▶ **Task statement**:
Transcribe the data below exactly, but only from the line containing "y_2,t)\rVert<L\lVert \bm y_1-\bm y_2\rVert." through its final line, both included.

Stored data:
--------------------------------

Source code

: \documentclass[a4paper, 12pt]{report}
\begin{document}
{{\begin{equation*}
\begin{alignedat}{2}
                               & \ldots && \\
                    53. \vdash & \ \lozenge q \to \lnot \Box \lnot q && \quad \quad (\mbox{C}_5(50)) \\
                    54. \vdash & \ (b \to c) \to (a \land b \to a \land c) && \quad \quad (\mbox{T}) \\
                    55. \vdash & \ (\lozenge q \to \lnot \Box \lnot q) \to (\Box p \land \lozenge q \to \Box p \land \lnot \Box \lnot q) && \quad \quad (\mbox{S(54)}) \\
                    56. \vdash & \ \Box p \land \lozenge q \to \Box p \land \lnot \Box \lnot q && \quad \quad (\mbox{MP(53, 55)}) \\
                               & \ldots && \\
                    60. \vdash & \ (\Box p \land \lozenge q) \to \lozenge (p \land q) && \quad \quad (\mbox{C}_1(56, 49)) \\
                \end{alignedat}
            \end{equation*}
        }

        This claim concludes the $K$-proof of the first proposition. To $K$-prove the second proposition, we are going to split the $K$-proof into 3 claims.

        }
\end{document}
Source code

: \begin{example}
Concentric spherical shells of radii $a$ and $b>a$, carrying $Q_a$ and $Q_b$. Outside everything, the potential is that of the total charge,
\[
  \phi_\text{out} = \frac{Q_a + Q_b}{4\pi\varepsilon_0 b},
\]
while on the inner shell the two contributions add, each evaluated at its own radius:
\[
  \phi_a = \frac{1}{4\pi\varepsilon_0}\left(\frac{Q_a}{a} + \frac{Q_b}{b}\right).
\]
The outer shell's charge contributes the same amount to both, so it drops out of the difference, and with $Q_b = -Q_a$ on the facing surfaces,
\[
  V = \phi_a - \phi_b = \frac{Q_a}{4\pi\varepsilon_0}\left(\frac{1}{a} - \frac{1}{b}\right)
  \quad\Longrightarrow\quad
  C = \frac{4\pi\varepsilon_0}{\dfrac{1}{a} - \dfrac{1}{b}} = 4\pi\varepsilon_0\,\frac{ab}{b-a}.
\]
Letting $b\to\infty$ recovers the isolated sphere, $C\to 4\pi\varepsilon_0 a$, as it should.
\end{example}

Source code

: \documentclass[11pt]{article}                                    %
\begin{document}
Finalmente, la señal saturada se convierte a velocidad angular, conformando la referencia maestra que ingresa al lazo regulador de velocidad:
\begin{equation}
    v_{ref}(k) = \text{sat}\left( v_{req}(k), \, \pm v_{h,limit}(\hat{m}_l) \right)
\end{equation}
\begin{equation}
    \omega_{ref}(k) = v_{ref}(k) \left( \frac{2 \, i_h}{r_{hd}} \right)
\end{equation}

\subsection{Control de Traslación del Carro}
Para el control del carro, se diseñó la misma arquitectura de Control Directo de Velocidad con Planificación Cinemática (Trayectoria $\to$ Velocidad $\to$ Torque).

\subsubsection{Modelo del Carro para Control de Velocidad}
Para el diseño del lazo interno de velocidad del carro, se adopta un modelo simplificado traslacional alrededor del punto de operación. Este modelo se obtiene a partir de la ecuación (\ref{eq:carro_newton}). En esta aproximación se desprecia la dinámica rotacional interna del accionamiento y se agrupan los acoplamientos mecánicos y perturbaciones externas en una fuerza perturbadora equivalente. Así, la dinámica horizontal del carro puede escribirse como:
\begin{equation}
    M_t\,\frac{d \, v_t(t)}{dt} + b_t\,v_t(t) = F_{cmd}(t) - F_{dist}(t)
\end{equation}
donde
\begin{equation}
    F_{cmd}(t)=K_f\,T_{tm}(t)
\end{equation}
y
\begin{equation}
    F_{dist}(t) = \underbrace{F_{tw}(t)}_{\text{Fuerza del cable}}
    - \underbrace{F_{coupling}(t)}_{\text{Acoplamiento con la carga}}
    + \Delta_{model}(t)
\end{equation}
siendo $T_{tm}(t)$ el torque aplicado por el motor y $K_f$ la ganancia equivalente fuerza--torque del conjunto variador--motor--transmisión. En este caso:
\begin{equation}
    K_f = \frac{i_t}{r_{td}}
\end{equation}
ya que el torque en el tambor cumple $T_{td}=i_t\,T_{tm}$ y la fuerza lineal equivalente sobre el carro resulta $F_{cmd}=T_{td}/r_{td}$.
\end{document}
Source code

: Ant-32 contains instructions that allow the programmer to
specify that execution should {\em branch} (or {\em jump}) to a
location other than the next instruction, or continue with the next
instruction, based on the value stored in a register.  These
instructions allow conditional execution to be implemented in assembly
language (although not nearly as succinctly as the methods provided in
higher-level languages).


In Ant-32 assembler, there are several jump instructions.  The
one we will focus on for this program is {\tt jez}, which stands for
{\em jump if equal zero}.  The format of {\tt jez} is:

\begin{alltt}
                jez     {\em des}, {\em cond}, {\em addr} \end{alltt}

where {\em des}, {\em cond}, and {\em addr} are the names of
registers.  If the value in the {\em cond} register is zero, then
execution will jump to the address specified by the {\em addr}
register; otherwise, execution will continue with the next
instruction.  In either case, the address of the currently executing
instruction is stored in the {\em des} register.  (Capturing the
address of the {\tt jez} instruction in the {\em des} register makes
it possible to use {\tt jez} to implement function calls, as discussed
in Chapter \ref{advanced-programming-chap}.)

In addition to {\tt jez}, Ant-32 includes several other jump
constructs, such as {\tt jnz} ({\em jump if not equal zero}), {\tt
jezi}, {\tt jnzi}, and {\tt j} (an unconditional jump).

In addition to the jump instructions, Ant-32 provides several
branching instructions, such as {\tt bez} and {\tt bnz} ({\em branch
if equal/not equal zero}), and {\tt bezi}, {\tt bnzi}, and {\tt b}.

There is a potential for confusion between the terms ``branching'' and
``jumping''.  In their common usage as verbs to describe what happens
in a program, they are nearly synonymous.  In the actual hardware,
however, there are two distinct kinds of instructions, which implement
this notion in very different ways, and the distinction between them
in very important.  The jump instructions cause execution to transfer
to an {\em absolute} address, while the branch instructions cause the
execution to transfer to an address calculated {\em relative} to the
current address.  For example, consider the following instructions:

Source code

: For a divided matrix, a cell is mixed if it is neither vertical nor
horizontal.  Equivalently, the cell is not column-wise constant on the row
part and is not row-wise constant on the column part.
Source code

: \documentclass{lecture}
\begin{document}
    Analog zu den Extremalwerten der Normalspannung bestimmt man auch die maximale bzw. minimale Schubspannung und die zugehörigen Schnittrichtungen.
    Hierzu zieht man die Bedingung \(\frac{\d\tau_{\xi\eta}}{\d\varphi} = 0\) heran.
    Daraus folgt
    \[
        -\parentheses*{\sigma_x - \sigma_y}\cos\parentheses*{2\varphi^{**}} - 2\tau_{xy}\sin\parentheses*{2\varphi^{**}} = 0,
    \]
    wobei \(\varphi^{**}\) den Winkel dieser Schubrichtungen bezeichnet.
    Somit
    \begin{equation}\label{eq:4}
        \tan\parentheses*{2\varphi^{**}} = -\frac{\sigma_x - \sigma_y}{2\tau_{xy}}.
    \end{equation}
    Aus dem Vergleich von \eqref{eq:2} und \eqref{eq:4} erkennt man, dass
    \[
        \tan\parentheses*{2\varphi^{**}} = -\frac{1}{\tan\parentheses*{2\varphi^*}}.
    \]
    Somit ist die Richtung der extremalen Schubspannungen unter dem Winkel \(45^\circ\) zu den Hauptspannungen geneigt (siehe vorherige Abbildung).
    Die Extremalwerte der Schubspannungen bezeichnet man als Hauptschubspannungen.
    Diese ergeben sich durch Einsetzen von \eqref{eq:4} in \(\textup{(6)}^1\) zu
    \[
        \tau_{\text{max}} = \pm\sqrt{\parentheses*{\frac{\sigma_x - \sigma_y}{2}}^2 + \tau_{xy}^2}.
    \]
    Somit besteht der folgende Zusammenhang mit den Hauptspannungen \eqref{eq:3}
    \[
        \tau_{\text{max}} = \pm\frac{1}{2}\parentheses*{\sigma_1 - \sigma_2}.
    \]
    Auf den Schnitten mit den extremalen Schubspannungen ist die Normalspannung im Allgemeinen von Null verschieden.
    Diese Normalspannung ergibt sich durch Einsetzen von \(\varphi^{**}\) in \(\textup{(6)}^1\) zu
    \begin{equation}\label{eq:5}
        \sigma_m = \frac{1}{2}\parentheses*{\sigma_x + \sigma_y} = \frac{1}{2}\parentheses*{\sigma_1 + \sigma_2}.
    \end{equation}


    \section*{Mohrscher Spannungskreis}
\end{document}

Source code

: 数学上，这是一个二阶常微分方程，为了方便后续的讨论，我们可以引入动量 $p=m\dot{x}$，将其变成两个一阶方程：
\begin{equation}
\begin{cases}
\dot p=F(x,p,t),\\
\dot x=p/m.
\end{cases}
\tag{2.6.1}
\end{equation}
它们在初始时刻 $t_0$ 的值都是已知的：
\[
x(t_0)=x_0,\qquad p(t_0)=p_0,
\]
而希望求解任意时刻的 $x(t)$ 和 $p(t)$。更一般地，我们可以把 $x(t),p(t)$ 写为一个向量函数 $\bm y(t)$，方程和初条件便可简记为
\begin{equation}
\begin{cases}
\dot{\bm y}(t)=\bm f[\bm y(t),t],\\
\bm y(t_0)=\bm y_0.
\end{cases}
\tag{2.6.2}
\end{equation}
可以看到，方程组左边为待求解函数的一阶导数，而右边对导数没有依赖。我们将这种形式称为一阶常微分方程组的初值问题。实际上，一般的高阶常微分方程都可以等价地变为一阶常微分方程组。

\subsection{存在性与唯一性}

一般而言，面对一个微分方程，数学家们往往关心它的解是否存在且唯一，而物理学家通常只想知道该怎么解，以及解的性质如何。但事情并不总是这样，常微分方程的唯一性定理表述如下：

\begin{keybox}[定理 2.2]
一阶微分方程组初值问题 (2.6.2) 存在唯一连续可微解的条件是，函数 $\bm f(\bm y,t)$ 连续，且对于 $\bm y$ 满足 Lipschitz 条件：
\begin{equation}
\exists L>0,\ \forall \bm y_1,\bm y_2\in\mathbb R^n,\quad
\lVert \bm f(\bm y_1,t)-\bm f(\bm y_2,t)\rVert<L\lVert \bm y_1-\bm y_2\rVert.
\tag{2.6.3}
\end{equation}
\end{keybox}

--------------------------------

▶ **Result of this task**:
\lVert \bm f(\bm y_1,t)-\bm f(\bm y_2,t)\rVert<L\lVert \bm y_1-\bm y_2\rVert.
\tag{2.6.3}
\end{equation}
\end{keybox}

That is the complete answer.